Collection entries
- - -

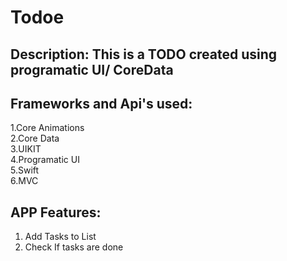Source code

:
# **Todoe**

## Description: This is a TODO created using programatic UI/ CoreData 

## Frameworks and Api's used:
1.Core Animations <br />
2.Core Data <br />
3.UIKIT <br />
4.Programatic UI <br />
5.Swift <br />
6.MVC <br />

## APP Features:
1. Add Tasks to List <br />
2. Check If tasks are done <br />
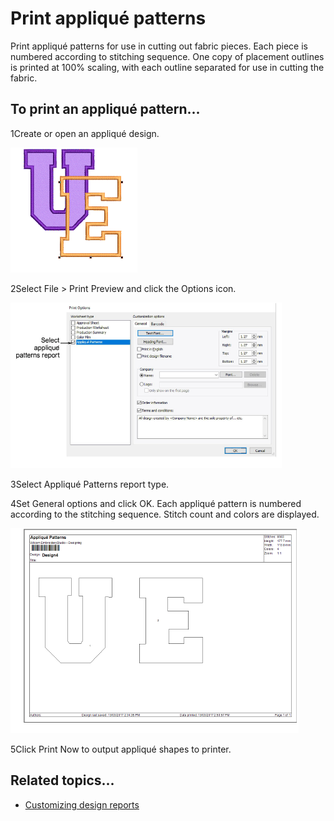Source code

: # Print appliqué patterns

Print appliqué patterns for use in cutting out fabric pieces. Each piece is numbered according to stitching sequence. One copy of placement outlines is printed at 100% scaling, with each outline separated for use in cutting the fabric.

## To print an appliqué pattern...

1Create or open an appliqué design.

![PartialAppliqueSample3.png](assets/PartialAppliqueSample3.png)

2Select File > Print Preview and click the Options icon.

![PrintOptionsAppliquePatterns.png](assets/PrintOptionsAppliquePatterns.png)

3Select Appliqué Patterns report type.

4Set General options and click OK. Each appliqué pattern is numbered according to the stitching sequence. Stitch count and colors are displayed.

![ProductionWorksheetAppliqueReport.png](assets/ProductionWorksheetAppliqueReport.png)

5Click Print Now to output appliqué shapes to printer.

## Related topics...

- [Customizing design reports](../../Production/reports/Customizing_design_reports)
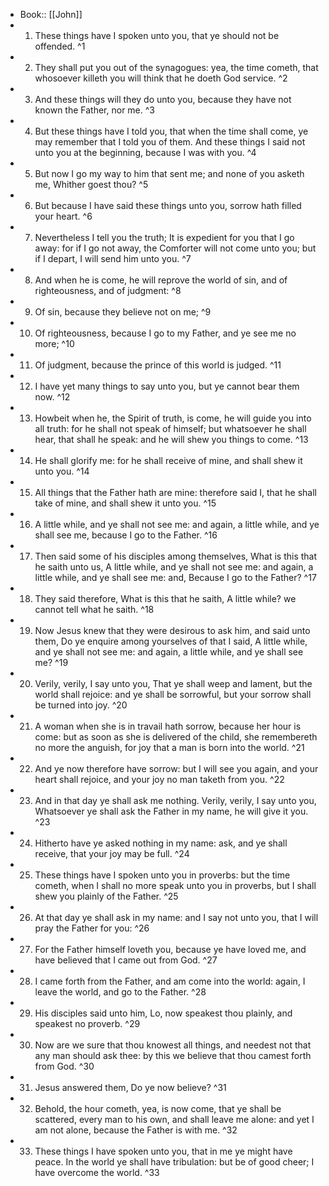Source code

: - Book:: [[John]]
- 1. These things have I spoken unto you, that ye should not be offended. ^1
- 2. They shall put you out of the synagogues: yea, the time cometh, that whosoever killeth you will think that he doeth God service. ^2
- 3. And these things will they do unto you, because they have not known the Father, nor me. ^3
- 4. But these things have I told you, that when the time shall come, ye may remember that I told you of them. And these things I said not unto you at the beginning, because I was with you. ^4
- 5. But now I go my way to him that sent me; and none of you asketh me, Whither goest thou? ^5
- 6. But because I have said these things unto you, sorrow hath filled your heart. ^6
- 7. Nevertheless I tell you the truth; It is expedient for you that I go away: for if I go not away, the Comforter will not come unto you; but if I depart, I will send him unto you. ^7
- 8. And when he is come, he will reprove the world of sin, and of righteousness, and of judgment: ^8
- 9. Of sin, because they believe not on me; ^9
- 10. Of righteousness, because I go to my Father, and ye see me no more; ^10
- 11. Of judgment, because the prince of this world is judged. ^11
- 12. I have yet many things to say unto you, but ye cannot bear them now. ^12
- 13. Howbeit when he, the Spirit of truth, is come, he will guide you into all truth: for he shall not speak of himself; but whatsoever he shall hear, that shall he speak: and he will shew you things to come. ^13
- 14. He shall glorify me: for he shall receive of mine, and shall shew it unto you. ^14
- 15. All things that the Father hath are mine: therefore said I, that he shall take of mine, and shall shew it unto you. ^15
- 16. A little while, and ye shall not see me: and again, a little while, and ye shall see me, because I go to the Father. ^16
- 17. Then said some of his disciples among themselves, What is this that he saith unto us, A little while, and ye shall not see me: and again, a little while, and ye shall see me: and, Because I go to the Father? ^17
- 18. They said therefore, What is this that he saith, A little while? we cannot tell what he saith. ^18
- 19. Now Jesus knew that they were desirous to ask him, and said unto them, Do ye enquire among yourselves of that I said, A little while, and ye shall not see me: and again, a little while, and ye shall see me? ^19
- 20. Verily, verily, I say unto you, That ye shall weep and lament, but the world shall rejoice: and ye shall be sorrowful, but your sorrow shall be turned into joy. ^20
- 21. A woman when she is in travail hath sorrow, because her hour is come: but as soon as she is delivered of the child, she remembereth no more the anguish, for joy that a man is born into the world. ^21
- 22. And ye now therefore have sorrow: but I will see you again, and your heart shall rejoice, and your joy no man taketh from you. ^22
- 23. And in that day ye shall ask me nothing. Verily, verily, I say unto you, Whatsoever ye shall ask the Father in my name, he will give it you. ^23
- 24. Hitherto have ye asked nothing in my name: ask, and ye shall receive, that your joy may be full. ^24
- 25. These things have I spoken unto you in proverbs: but the time cometh, when I shall no more speak unto you in proverbs, but I shall shew you plainly of the Father. ^25
- 26. At that day ye shall ask in my name: and I say not unto you, that I will pray the Father for you: ^26
- 27. For the Father himself loveth you, because ye have loved me, and have believed that I came out from God. ^27
- 28. I came forth from the Father, and am come into the world: again, I leave the world, and go to the Father. ^28
- 29. His disciples said unto him, Lo, now speakest thou plainly, and speakest no proverb. ^29
- 30. Now are we sure that thou knowest all things, and needest not that any man should ask thee: by this we believe that thou camest forth from God. ^30
- 31. Jesus answered them, Do ye now believe? ^31
- 32. Behold, the hour cometh, yea, is now come, that ye shall be scattered, every man to his own, and shall leave me alone: and yet I am not alone, because the Father is with me. ^32
- 33. These things I have spoken unto you, that in me ye might have peace. In the world ye shall have tribulation: but be of good cheer; I have overcome the world. ^33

- - -

Write out exactly and only the lines that run from the start of the data above through the line containing "- 5. But now", leaving the pictures out.

Source code

:
# **Todoe**

## Description: This is a TODO created using programatic UI/ CoreData 

## Frameworks and Api's used:
1.Core Animations <br />
2.Core Data <br />
3.UIKIT <br />
4.Programatic UI <br />
5.Swift <br />
6.MVC <br />

## APP Features:
1. Add Tasks to List <br />
2. Check If tasks are done <br />
Source code

: # Print appliqué patterns

Print appliqué patterns for use in cutting out fabric pieces. Each piece is numbered according to stitching sequence. One copy of placement outlines is printed at 100% scaling, with each outline separated for use in cutting the fabric.

## To print an appliqué pattern...

1Create or open an appliqué design.

![PartialAppliqueSample3.png](assets/PartialAppliqueSample3.png)

2Select File > Print Preview and click the Options icon.

![PrintOptionsAppliquePatterns.png](assets/PrintOptionsAppliquePatterns.png)

3Select Appliqué Patterns report type.

4Set General options and click OK. Each appliqué pattern is numbered according to the stitching sequence. Stitch count and colors are displayed.

![ProductionWorksheetAppliqueReport.png](assets/ProductionWorksheetAppliqueReport.png)

5Click Print Now to output appliqué shapes to printer.

## Related topics...

- [Customizing design reports](../../Production/reports/Customizing_design_reports)
Source code

: - Book:: [[John]]
- 1. These things have I spoken unto you, that ye should not be offended. ^1
- 2. They shall put you out of the synagogues: yea, the time cometh, that whosoever killeth you will think that he doeth God service. ^2
- 3. And these things will they do unto you, because they have not known the Father, nor me. ^3
- 4. But these things have I told you, that when the time shall come, ye may remember that I told you of them. And these things I said not unto you at the beginning, because I was with you. ^4
- 5. But now I go my way to him that sent me; and none of you asketh me, Whither goest thou? ^5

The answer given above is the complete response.